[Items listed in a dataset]
━━━━━━━━━━

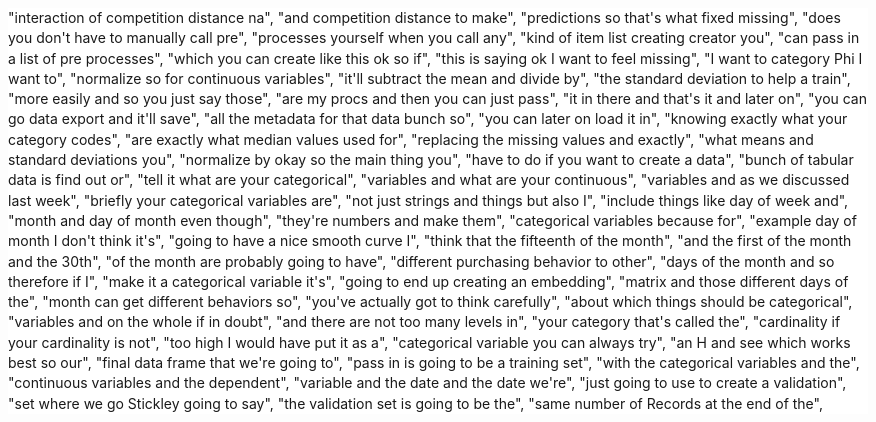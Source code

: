 "interaction of competition distance na",
"and competition distance to make",
"predictions so that's what fixed missing",
"does you don't have to manually call pre",
"processes yourself when you call any",
"kind of item list creating creator you",
"can pass in a list of pre processes",
"which you can create like this ok so if",
"this is saying ok I want to feel missing",
"I want to category Phi I want to",
"normalize so for continuous variables",
"it'll subtract the mean and divide by",
"the standard deviation to help a train",
"more easily and so you just say those",
"are my procs and then you can just pass",
"it in there and that's it and later on",
"you can go data export and it'll save",
"all the metadata for that data bunch so",
"you can later on load it in",
"knowing exactly what your category codes",
"are exactly what median values used for",
"replacing the missing values and exactly",
"what means and standard deviations you",
"normalize by okay so the main thing you",
"have to do if you want to create a data",
"bunch of tabular data is find out or",
"tell it what are your categorical",
"variables and what are your continuous",
"variables and as we discussed last week",
"briefly your categorical variables are",
"not just strings and things but also I",
"include things like day of week and",
"month and day of month even though",
"they're numbers and make them",
"categorical variables because for",
"example day of month I don't think it's",
"going to have a nice smooth curve I",
"think that the fifteenth of the month",
"and the first of the month and the 30th",
"of the month are probably going to have",
"different purchasing behavior to other",
"days of the month and so therefore if I",
"make it a categorical variable it's",
"going to end up creating an embedding",
"matrix and those different days of the",
"month can get different behaviors so",
"you've actually got to think carefully",
"about which things should be categorical",
"variables and on the whole if in doubt",
"and there are not too many levels in",
"your category that's called the",
"cardinality if your cardinality is not",
"too high I would have put it as a",
"categorical variable you can always try",
"an H and see which works best so our",
"final data frame that we're going to",
"pass in is going to be a training set",
"with the categorical variables and the",
"continuous variables and the dependent",
"variable and the date and the date we're",
"just going to use to create a validation",
"set where we go Stickley going to say",
"the validation set is going to be the",
"same number of Records at the end of the",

━━━━━━━━━━

- [YOUR TASK]
The range runs from the line with "actually got to" to the last line of the entries above, both included. Restate it word for word.

- [WORKED SOLUTION]
"you've actually got to think carefully",
"about which things should be categorical",
"variables and on the whole if in doubt",
"and there are not too many levels in",
"your category that's called the",
"cardinality if your cardinality is not",
"too high I would have put it as a",
"categorical variable you can always try",
"an H and see which works best so our",
"final data frame that we're going to",
"pass in is going to be a training set",
"with the categorical variables and the",
"continuous variables and the dependent",
"variable and the date and the date we're",
"just going to use to create a validation",
"set where we go Stickley going to say",
"the validation set is going to be the",
"same number of Records at the end of the",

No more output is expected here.